Il basamento in ghisa prodotto a Pratola Serra, deriva dal 2.0 Twin Spark 16V della 155 progettato dall'Alfa Romeo nel periodo Fiat, a propria volta derivante dal bialbero Fiat.
Nuovamente rivisto e interamente ridisegnato per quanto riguarda la testata, il motore è stato l'ultimo sviluppato dai tecnici Alfa Romeo senza forniture esterne; è stato montato su vari modelli di Alfa Romeo progettate alla fine degli anni 90 e entrate in produzione negli anni a cavallo del nuovo millennio: Alfa 156 seconda serie, Alfa GT, Alfa GTV e Alfa Spider. È stato installato, dopo il 2007, in una versione modificata per supplire alle problematiche emerse, e portata a 165 CV - fino a fine produzione, nel 2011 - anche nelle scocche rimanenti di Alfa GT che venivano ancora assemblate esclusivamente per il mercato estero, sebbene il modello non fosse più in catena di montaggio e non più ordinabile per l'Italia. È stato successivamente dismesso.
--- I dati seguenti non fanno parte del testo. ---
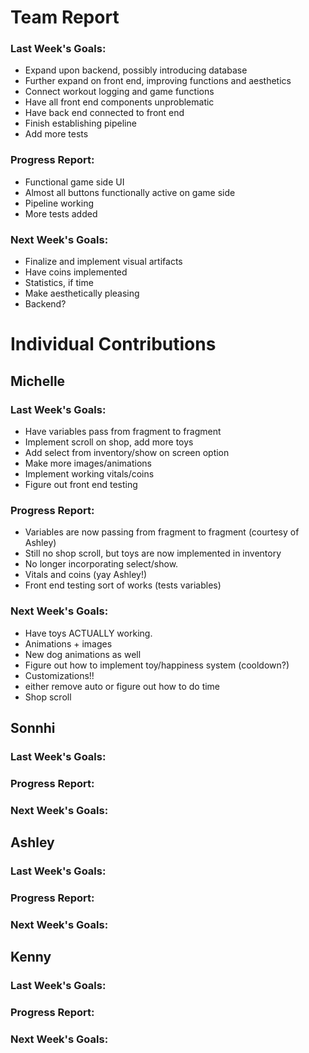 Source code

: # Team Report
### Last Week's Goals: 
- Expand upon backend, possibly introducing database
- Further expand on front end, improving functions and aesthetics
- Connect workout logging and game functions
- Have all front end components unproblematic
- Have back end connected to front end
- Finish establishing pipeline 
- Add more tests

### Progress Report: 
- Functional game side UI
- Almost all buttons functionally active on game side
- Pipeline working
- More tests added

### Next Week's Goals:
- Finalize and implement visual artifacts
- Have coins implemented 
- Statistics, if time
- Make aesthetically pleasing
- Backend?


# Individual Contributions

## Michelle
### Last Week's Goals:
- Have variables pass from fragment to fragment
- Implement scroll on shop, add more toys
- Add select from inventory/show on screen option
- Make more images/animations
- Implement working vitals/coins
- Figure out front end testing

### Progress Report:
- Variables are now passing from fragment to fragment (courtesy of Ashley)
- Still no shop scroll, but toys are now implemented in inventory
- No longer incorporating select/show.
- Vitals and coins (yay Ashley!)
- Front end testing sort of works (tests variables)

### Next Week's Goals:
- Have toys ACTUALLY working.
- Animations + images
- New dog animations as well
- Figure out how to implement toy/happiness system (cooldown?)
- Customizations!!
- either remove auto or figure out how to do time
- Shop scroll

## Sonnhi
### Last Week's Goals:


### Progress Report:


### Next Week's Goals:


## Ashley
### Last Week's Goals:


### Progress Report:


### Next Week's Goals:


## Kenny
### Last Week's Goals:


### Progress Report:


### Next Week's Goals:

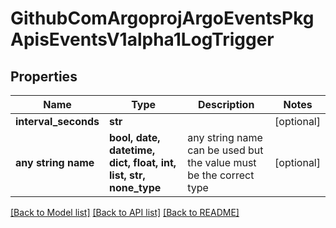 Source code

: # GithubComArgoprojArgoEventsPkgApisEventsV1alpha1LogTrigger


## Properties
Name | Type | Description | Notes
------------ | ------------- | ------------- | -------------
**interval_seconds** | **str** |  | [optional] 
**any string name** | **bool, date, datetime, dict, float, int, list, str, none_type** | any string name can be used but the value must be the correct type | [optional]

[[Back to Model list]](../README.md#documentation-for-models) [[Back to API list]](../README.md#documentation-for-api-endpoints) [[Back to README]](../README.md)


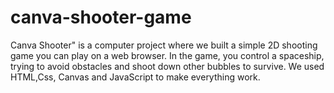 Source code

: # canva-shooter-game
Canva Shooter" is a computer project where we built a simple 2D shooting game you can play on a web browser. In the game, you control a spaceship, trying to avoid obstacles and shoot down other bubbles to survive. We used HTML,Css, Canvas and JavaScript to make everything work. 
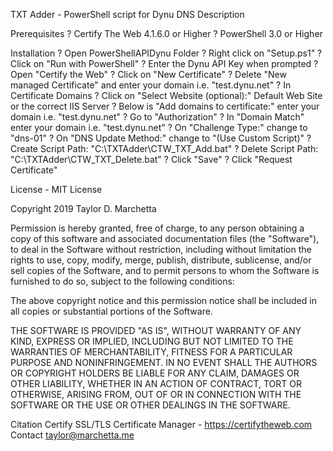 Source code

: TXT Adder -  PowerShell script for Dynu DNS
Description
	
Prerequisites
?	Certify The Web 4.1.6.0 or Higher
?	PowerShell 3.0 or Higher

Installation
?	Open PowerShellAPIDynu Folder 
?	Right click on "Setup.ps1"
?	Click on "Run with PowerShell"
?	Enter the Dynu API Key when prompted
?	Open "Certify the Web"
?	Click on "New Certificate"
?	Delete "New managed Certificate" and enter your domain i.e. "test.dynu.net"
?	In Certificate Domains
?	Click on "Select Website (optional):" Default Web Site or the correct IIS Server
?	Below is "Add domains to certificate:" enter your domain i.e. "test.dynu.net"
?	Go to "Authorization"
?	In "Domain Match" enter your domain i.e. "test.dynu.net"
?	On "Challenge Type:" change to "dns-01"
?	On "DNS Update Method:" change to "(Use Custom Script)"
?	Create Script Path: "C:\TXTAdder\CTW_TXT_Add.bat"
?	Delete Script Path: "C:\TXTAdder\CTW_TXT_Delete.bat"
?	Click "Save"
?	Click "Request Certificate"

License - MIT License

Copyright 2019 Taylor D. Marchetta

Permission is hereby granted, free of charge, to any person obtaining a copy of this software and associated documentation files (the "Software"), to deal in the Software without restriction, including without limitation the rights to use, copy, modify, merge, publish, distribute, sublicense, and/or sell copies of the Software, and to permit persons to whom the Software is furnished to do so, subject to the following conditions:

The above copyright notice and this permission notice shall be included in all copies or substantial portions of the Software.

THE SOFTWARE IS PROVIDED "AS IS", WITHOUT WARRANTY OF ANY KIND, EXPRESS OR IMPLIED, INCLUDING BUT NOT LIMITED TO THE WARRANTIES OF MERCHANTABILITY, FITNESS FOR A PARTICULAR PURPOSE AND NONINFRINGEMENT. IN NO EVENT SHALL THE AUTHORS OR COPYRIGHT HOLDERS BE LIABLE FOR ANY CLAIM, DAMAGES OR OTHER LIABILITY, WHETHER IN AN ACTION OF CONTRACT, TORT OR OTHERWISE, ARISING FROM, OUT OF OR IN CONNECTION WITH THE SOFTWARE OR THE USE OR OTHER DEALINGS IN THE SOFTWARE.

Citation
	Certify SSL/TLS Certificate Manager - https://certifytheweb.com	
Contact
	taylor@marchetta.me


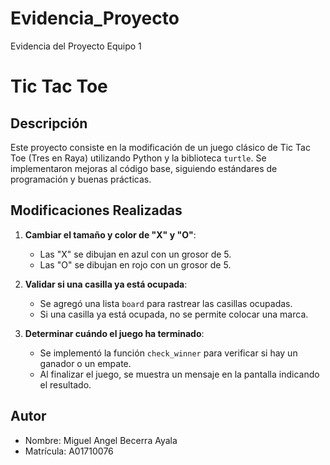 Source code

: # Evidencia_Proyecto
Evidencia del Proyecto Equipo 1

# Tic Tac Toe

## Descripción
Este proyecto consiste en la modificación de un juego clásico de Tic Tac Toe (Tres en Raya) utilizando Python y la biblioteca `turtle`. Se implementaron mejoras al código base, siguiendo estándares de programación y buenas prácticas.

## Modificaciones Realizadas
1. **Cambiar el tamaño y color de "X" y "O"**:
   - Las "X" se dibujan en azul con un grosor de 5.
   - Las "O" se dibujan en rojo con un grosor de 5.

2. **Validar si una casilla ya está ocupada**:
   - Se agregó una lista `board` para rastrear las casillas ocupadas.
   - Si una casilla ya está ocupada, no se permite colocar una marca.

3. **Determinar cuándo el juego ha terminado**:
   - Se implementó la función `check_winner` para verificar si hay un ganador o un empate.
   - Al finalizar el juego, se muestra un mensaje en la pantalla indicando el resultado.


## Autor
- Nombre: Miguel Angel Becerra Ayala
- Matrícula: A01710076
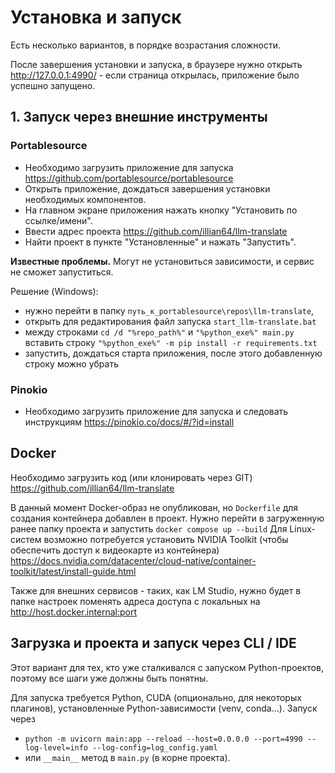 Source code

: # Установка и запуск

Есть несколько вариантов, в порядке возрастания сложности.

После завершения установки и запуска, в браузере нужно открыть http://127.0.0.1:4990/ - 
если страница открылась, приложение было успешно запущено.

## 1. Запуск через внешние инструменты
### Portablesource
* Необходимо загрузить приложение для запуска https://github.com/portablesource/portablesource
* Открыть приложение, дождаться завершения установки необходимых компонентов.
* На главном экране приложения нажать кнопку "Установить по ссылке/имени".
* Ввести адрес проекта https://github.com/illian64/llm-translate
* Найти проект в пункте "Установленные" и нажать "Запустить".

**Известные проблемы.**
Могут не установиться зависимости, и сервис не сможет запуститься.

Решение (Windows):
* нужно перейти в папку `путь_к_portablesource\repos\llm-translate`, 
* открыть для редактирования файл запуска `start_llm-translate.bat`
* между строками `cd /d "%repo_path%"` и `"%python_exe%" main.py` вставить строку `"%python_exe%" -m pip install -r requirements.txt`
* запустить, дождаться старта приложения, после этого добавленную строку можно убрать


### Pinokio
* Необходимо загрузить приложение для запуска и следовать инструкциям https://pinokio.co/docs/#/?id=install

## Docker
Необходимо загрузить код (или клонировать через GIT) https://github.com/illian64/llm-translate

В данный момент Docker-образ не опубликован, но `Dockerfile` для создания контейнера добавлен в проект.
Нужно перейти в загруженную ранее папку проекта и запустить `docker compose up --build`
Для Linux-систем возможно потребуется установить NVIDIA Toolkit (чтобы обеспечить доступ к видеокарте из контейнера)
https://docs.nvidia.com/datacenter/cloud-native/container-toolkit/latest/install-guide.html

Также для внешних сервисов - таких, как LM Studio, нужно будет в папке настроек поменять адреса доступа с локальных на
http://host.docker.internal:port

## Загрузка и проекта и запуск через CLI / IDE
Этот вариант для тех, кто уже сталкивался с запуском Python-проектов, поэтому все шаги уже должны быть понятны.

Для запуска требуется Python, CUDA (опционально, для некоторых плагинов), установленные Python-зависимости (venv, conda...).
Запуск через
* `python -m uvicorn main:app --reload --host=0.0.0.0 --port=4990 --log-level=info --log-config=log_config.yaml`
* или `__main__` метод в `main.py` (в корне проекта).
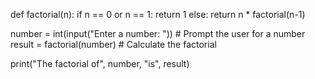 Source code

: def factorial(n):
    if n == 0 or n == 1:
        return 1
    else:
        return n * factorial(n-1)

number = int(input("Enter a number: "))  # Prompt the user for a number
result = factorial(number)  # Calculate the factorial

print("The factorial of", number, "is", result)
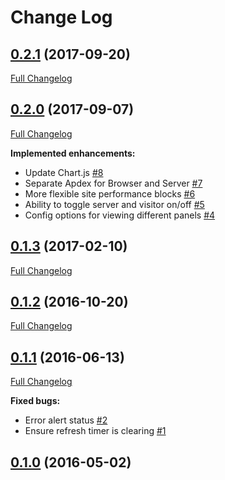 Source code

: # Change Log

## [0.2.1](https://github.com/webbuilders-group/silverstripe-new-relic/tree/0.2.1) (2017-09-20)
[Full Changelog](https://github.com/webbuilders-group/silverstripe-new-relic/compare/0.2.0...0.2.1)

## [0.2.0](https://github.com/webbuilders-group/silverstripe-new-relic/tree/0.2.0) (2017-09-07)
[Full Changelog](https://github.com/webbuilders-group/silverstripe-new-relic/compare/0.1.3...0.2.0)

**Implemented enhancements:**

- Update Chart.js [\#8](https://github.com/webbuilders-group/silverstripe-new-relic/issues/8)
- Separate Apdex for Browser and Server [\#7](https://github.com/webbuilders-group/silverstripe-new-relic/issues/7)
- More flexible site performance blocks [\#6](https://github.com/webbuilders-group/silverstripe-new-relic/issues/6)
- Ability to toggle server and visitor on/off [\#5](https://github.com/webbuilders-group/silverstripe-new-relic/issues/5)
- Config options for viewing different panels [\#4](https://github.com/webbuilders-group/silverstripe-new-relic/issues/4)

## [0.1.3](https://github.com/webbuilders-group/silverstripe-new-relic/tree/0.1.3) (2017-02-10)
[Full Changelog](https://github.com/webbuilders-group/silverstripe-new-relic/compare/0.1.2...0.1.3)

## [0.1.2](https://github.com/webbuilders-group/silverstripe-new-relic/tree/0.1.2) (2016-10-20)
[Full Changelog](https://github.com/webbuilders-group/silverstripe-new-relic/compare/0.1.1...0.1.2)

## [0.1.1](https://github.com/webbuilders-group/silverstripe-new-relic/tree/0.1.1) (2016-06-13)
[Full Changelog](https://github.com/webbuilders-group/silverstripe-new-relic/compare/0.1.0...0.1.1)

**Fixed bugs:**

- Error alert status [\#2](https://github.com/webbuilders-group/silverstripe-new-relic/issues/2)
- Ensure refresh timer is clearing [\#1](https://github.com/webbuilders-group/silverstripe-new-relic/issues/1)

## [0.1.0](https://github.com/webbuilders-group/silverstripe-new-relic/tree/0.1.0) (2016-05-02)
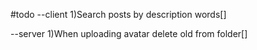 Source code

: #todo
--client
1)Search posts by description words[]

--server
1)When uploading avatar delete old from folder[]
È il più compatto dei nuovi motori a quattro cilindri, con basamento e testata costruiti in lega leggera; fu montato anche sull'Alfa 159. Con una cilindrata pari a 1859 cm³ e con potenza pari a 160 CV, veniva prodotto ridimensionando il più grande 2.2. Come quest'ultimo, il 1.9 litri era un progetto General Motors prodotto dalla Holden[3] e modificato in Italia per quanto riguardava la parte relativa alla testata.
È il più potente quattro cilindri a benzina della gamma JTS dell'Alfa Romeo e veniva montato sulle Alfa 159 e Brera e Spider. Con basamento e testa in lega leggera, il motore 2.2 con cilindrata totale di 2198 cm³, era già impiegato dalla General Motors su modelli della Opel su alcune versioni della Vectra e della Signum; successivamente questa unità avrebbe equipaggiato anche l'ultima Fiat Croma. I tecnici Alfa-Fiat, come per il propulsore 1.9, presero il motore GM e ne progettarono nuovamente la testata utilizzando la tecnologia JTS.
È il più potente dei JTS e fu pensato per sostituire, sull'Alfa 159, Brera, e Spider (939) il V6 Busso, giunto quest'ultimo al suo massimo sviluppo sulle 156, 147 e GT. Il nuovo motore 3.2 deriva da una variante di cilindrata di uno dei propulsori progettati dalla General Motors, prodotto in Australia dalla Holden e commercializzato con il nome in codice GM HFV6. Utilizzato dall'Alfa Romeo grazie agli accordi di inizio millennio fra il Gruppo Fiat e la casa americana, la versione trasformata in JTS del 3.2 V6 deriva dalla variante 3.2 del GM HFV6, denominato Alloytec 3.2 HFV6. Sull'Alloytec, utilizzato originariamente sull'Opel Antara 3.2 V6 Cosmo e sulla Holden Captiva 3.2 V6, i tecnici italiani sono intervenuti apportando una serie di modifiche relative alla parte riguardante la testata del motore. Rimane in produzione fino al 2011.